* [TASK MATERIAL]:
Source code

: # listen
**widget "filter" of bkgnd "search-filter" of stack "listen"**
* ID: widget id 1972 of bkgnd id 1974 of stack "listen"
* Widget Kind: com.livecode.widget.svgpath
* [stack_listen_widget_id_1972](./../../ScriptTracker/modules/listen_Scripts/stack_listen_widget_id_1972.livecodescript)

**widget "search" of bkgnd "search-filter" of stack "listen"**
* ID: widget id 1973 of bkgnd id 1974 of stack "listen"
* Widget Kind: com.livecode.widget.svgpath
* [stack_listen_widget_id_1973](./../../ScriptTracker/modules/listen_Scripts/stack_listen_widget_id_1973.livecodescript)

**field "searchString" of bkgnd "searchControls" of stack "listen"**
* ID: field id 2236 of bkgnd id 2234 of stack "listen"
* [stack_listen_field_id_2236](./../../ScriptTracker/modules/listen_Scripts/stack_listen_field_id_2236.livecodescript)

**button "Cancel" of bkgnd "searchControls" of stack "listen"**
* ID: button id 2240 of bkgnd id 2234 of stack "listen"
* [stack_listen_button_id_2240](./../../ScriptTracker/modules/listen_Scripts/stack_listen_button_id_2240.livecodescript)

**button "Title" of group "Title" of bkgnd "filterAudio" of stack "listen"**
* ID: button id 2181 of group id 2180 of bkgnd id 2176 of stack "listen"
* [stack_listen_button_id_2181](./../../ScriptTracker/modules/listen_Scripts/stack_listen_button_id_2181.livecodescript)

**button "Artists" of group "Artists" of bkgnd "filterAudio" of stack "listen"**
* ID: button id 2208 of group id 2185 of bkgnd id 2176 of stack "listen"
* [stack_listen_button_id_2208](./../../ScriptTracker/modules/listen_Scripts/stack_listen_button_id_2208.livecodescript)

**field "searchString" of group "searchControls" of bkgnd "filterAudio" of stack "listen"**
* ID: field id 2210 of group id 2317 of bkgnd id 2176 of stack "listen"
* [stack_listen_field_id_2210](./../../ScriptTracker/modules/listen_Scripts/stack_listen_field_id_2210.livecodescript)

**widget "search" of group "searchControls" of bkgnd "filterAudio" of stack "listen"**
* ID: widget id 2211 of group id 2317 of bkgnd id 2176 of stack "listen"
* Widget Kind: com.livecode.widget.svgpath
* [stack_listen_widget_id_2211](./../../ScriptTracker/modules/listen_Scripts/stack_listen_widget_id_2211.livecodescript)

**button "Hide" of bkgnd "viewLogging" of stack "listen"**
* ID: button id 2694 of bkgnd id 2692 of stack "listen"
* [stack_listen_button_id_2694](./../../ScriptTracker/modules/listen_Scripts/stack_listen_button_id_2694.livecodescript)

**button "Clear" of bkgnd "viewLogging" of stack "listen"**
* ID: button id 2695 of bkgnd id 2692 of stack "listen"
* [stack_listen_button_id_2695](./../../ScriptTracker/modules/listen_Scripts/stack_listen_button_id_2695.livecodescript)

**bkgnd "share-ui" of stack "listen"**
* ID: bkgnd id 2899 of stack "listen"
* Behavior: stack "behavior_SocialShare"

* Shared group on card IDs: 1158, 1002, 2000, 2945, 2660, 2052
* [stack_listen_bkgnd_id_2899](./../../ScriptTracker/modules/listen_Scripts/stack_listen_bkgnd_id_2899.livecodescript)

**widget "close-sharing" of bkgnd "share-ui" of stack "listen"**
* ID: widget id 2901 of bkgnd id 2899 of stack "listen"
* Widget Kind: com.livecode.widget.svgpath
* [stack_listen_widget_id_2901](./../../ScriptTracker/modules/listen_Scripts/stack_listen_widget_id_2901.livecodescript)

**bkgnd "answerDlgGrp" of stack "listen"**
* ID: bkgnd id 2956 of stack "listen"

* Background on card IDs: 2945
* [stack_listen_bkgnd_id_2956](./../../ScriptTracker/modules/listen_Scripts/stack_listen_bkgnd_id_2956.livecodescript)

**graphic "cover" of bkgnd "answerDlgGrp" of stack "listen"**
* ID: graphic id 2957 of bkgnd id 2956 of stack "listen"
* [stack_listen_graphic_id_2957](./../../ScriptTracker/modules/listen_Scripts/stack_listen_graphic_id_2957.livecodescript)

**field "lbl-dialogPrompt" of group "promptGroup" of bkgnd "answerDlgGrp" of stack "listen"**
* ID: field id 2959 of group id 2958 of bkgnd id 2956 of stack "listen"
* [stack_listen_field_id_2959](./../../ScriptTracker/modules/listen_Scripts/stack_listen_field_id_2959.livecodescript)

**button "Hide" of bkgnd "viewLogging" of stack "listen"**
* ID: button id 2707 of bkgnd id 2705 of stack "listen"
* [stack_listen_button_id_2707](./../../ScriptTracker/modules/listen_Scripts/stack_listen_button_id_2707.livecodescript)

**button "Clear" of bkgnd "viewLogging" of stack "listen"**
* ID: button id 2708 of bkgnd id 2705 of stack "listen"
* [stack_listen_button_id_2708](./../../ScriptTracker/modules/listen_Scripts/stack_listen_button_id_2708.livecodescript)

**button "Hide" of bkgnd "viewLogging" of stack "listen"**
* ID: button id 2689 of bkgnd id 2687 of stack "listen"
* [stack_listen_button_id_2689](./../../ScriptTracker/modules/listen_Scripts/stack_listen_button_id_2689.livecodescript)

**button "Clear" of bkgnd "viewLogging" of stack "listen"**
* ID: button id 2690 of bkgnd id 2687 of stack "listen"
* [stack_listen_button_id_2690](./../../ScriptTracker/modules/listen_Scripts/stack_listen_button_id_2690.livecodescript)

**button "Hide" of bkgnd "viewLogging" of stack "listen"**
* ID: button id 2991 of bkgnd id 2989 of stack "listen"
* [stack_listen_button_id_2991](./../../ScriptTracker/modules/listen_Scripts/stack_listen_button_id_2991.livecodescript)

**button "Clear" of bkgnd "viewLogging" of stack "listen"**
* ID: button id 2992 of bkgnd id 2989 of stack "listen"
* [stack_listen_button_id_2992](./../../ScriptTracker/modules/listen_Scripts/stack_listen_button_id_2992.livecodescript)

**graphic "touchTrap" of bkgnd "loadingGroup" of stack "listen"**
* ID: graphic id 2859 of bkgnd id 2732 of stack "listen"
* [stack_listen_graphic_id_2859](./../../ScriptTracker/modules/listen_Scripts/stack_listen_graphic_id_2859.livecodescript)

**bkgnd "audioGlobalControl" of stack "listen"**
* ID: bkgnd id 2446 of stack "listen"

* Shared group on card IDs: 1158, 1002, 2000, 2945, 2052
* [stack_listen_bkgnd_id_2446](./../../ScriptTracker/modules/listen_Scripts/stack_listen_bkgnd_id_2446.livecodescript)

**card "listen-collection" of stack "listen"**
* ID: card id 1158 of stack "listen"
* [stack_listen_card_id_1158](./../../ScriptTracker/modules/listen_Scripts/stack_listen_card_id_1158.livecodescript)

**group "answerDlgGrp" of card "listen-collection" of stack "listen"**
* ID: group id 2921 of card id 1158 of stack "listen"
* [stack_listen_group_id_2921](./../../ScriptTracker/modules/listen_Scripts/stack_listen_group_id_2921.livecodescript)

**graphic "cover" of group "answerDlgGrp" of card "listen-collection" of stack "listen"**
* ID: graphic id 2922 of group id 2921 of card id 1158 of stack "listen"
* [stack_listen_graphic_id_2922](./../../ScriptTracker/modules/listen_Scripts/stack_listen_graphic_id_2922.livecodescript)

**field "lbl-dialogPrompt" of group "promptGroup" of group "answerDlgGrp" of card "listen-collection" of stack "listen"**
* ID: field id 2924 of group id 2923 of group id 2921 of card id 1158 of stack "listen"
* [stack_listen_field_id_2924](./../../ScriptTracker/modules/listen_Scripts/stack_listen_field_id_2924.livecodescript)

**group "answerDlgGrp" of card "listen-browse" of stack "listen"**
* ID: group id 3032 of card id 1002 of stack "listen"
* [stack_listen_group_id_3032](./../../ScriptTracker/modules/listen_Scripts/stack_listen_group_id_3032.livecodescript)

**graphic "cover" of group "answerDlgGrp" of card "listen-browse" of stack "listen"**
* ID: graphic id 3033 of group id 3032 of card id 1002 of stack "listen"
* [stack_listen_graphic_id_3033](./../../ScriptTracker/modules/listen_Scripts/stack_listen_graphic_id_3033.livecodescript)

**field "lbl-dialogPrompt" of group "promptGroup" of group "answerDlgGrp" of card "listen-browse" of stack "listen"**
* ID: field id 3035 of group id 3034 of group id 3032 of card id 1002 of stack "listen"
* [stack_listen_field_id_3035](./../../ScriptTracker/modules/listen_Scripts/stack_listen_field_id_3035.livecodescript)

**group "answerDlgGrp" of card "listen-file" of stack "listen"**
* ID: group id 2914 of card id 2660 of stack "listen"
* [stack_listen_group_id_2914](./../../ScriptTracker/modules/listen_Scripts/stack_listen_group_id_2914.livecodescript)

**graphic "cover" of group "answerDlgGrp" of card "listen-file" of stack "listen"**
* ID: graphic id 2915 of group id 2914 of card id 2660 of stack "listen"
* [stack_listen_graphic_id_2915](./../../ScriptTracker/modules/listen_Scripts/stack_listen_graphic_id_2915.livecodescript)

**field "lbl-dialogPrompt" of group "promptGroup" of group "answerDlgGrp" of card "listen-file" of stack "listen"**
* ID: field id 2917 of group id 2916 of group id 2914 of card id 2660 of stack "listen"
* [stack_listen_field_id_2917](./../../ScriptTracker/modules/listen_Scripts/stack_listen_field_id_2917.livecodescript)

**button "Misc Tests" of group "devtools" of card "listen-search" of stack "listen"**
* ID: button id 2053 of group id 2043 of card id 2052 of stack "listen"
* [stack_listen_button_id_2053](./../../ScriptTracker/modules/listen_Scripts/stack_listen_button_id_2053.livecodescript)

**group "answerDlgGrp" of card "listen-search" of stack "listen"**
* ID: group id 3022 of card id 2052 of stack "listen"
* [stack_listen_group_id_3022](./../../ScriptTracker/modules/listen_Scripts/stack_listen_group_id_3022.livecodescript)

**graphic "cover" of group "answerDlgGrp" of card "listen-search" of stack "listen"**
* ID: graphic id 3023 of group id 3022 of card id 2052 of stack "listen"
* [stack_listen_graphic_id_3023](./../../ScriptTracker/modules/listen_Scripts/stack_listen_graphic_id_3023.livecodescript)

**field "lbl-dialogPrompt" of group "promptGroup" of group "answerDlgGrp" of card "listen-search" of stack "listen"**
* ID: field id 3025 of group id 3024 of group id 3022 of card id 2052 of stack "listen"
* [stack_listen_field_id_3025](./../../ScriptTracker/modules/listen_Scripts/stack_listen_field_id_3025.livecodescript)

* [EXERCISE DIRECTIONS]: Check every line of the entries above, and copy those that carry the string "file".

* [ANSWER TO THIS TASK]:
**group "answerDlgGrp" of card "listen-file" of stack "listen"**
**graphic "cover" of group "answerDlgGrp" of card "listen-file" of stack "listen"**
**field "lbl-dialogPrompt" of group "promptGroup" of group "answerDlgGrp" of card "listen-file" of stack "listen"**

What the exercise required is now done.